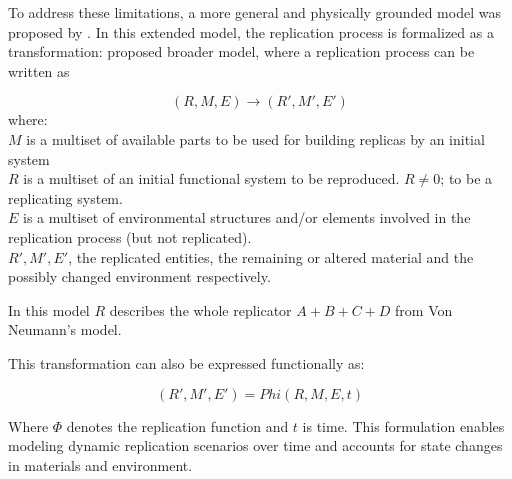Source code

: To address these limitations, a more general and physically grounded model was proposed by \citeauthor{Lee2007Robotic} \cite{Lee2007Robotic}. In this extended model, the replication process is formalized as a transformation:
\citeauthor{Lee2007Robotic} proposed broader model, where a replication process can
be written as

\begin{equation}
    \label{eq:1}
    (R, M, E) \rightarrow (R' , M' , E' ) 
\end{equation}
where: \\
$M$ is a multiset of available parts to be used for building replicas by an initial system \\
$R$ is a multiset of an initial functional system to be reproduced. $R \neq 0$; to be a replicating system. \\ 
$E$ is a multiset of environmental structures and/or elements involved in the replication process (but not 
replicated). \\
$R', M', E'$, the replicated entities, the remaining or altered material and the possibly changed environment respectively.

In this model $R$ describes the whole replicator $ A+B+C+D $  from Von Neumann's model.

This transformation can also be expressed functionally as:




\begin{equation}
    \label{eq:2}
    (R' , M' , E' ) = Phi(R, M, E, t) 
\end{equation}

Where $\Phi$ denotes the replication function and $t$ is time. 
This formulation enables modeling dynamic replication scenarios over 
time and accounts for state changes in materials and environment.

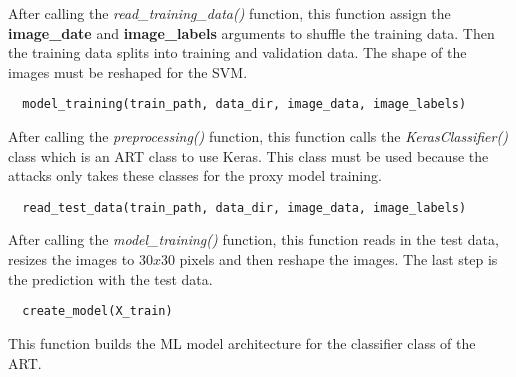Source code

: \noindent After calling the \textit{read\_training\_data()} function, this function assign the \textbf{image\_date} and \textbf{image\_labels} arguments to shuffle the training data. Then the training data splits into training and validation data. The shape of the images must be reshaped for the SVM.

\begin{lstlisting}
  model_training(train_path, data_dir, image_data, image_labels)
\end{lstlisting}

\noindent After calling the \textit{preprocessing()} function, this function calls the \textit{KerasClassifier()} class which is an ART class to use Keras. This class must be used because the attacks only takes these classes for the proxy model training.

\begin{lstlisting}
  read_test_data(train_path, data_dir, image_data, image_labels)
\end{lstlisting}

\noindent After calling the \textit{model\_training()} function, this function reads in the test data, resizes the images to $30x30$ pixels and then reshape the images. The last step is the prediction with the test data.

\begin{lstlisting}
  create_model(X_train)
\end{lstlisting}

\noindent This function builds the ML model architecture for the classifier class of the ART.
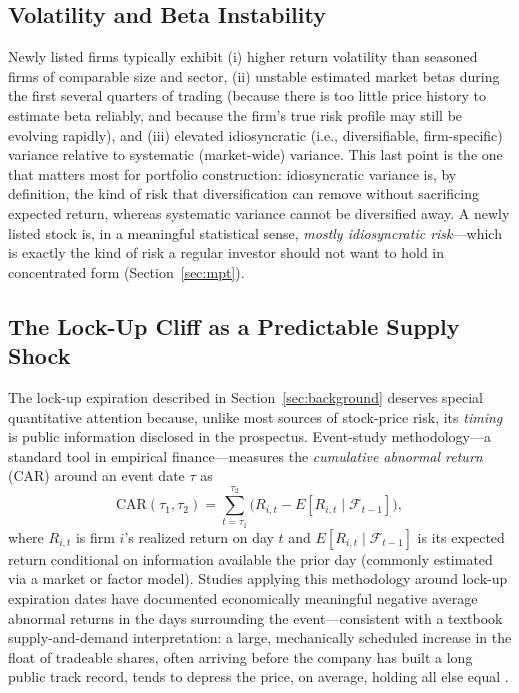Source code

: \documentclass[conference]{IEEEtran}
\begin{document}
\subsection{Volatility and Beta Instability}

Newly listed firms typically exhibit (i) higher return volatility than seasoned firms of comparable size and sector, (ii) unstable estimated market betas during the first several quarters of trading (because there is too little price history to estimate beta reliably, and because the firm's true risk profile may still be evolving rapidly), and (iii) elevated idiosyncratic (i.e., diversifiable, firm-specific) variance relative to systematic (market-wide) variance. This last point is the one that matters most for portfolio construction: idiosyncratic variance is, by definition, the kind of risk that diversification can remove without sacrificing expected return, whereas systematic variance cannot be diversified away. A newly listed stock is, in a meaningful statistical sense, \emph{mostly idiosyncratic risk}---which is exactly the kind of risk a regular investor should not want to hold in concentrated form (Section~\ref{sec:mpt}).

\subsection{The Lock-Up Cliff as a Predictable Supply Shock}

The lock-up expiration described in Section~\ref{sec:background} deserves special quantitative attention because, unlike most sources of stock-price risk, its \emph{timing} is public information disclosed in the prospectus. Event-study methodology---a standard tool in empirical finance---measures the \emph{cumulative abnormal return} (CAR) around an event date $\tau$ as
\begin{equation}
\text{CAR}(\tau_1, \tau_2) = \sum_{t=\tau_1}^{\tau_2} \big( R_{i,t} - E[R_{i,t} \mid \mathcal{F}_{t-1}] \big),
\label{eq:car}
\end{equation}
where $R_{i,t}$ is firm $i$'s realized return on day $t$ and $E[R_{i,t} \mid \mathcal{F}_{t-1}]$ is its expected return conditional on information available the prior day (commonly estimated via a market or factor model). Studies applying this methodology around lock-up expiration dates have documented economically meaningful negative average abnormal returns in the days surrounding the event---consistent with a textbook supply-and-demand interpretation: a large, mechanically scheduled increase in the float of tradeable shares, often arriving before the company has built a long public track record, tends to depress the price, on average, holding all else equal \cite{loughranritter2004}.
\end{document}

- **Task to carry out**: Return a copy of each line in the records above that has "proposed" in it.

- **Task answer**:
: To address these limitations, a more general and physically grounded model was proposed by \citeauthor{Lee2007Robotic} \cite{Lee2007Robotic}. In this extended model, the replication process is formalized as a transformation:
\citeauthor{Lee2007Robotic} proposed broader model, where a replication process can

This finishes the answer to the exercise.